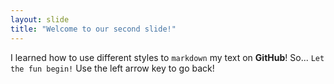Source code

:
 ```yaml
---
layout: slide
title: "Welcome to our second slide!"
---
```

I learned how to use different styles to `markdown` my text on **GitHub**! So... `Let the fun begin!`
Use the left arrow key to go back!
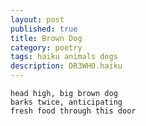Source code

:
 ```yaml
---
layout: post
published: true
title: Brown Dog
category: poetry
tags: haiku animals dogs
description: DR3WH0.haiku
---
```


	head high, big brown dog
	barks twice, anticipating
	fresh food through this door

● ● ●

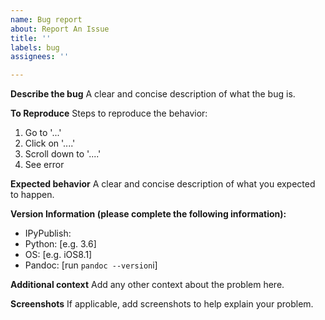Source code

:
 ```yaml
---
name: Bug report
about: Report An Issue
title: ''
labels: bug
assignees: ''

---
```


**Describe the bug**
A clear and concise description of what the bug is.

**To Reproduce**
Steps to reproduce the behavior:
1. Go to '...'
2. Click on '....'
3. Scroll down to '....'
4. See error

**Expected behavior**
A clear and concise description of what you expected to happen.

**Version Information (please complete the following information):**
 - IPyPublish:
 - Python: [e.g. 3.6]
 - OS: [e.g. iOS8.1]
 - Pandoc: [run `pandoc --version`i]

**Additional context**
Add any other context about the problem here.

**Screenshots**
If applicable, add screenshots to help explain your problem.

● ● ●

§ **Problem statement**
State the number of lines in the entries above that contain the word "what", and nothing more.

§ **Answer to the exercise**
2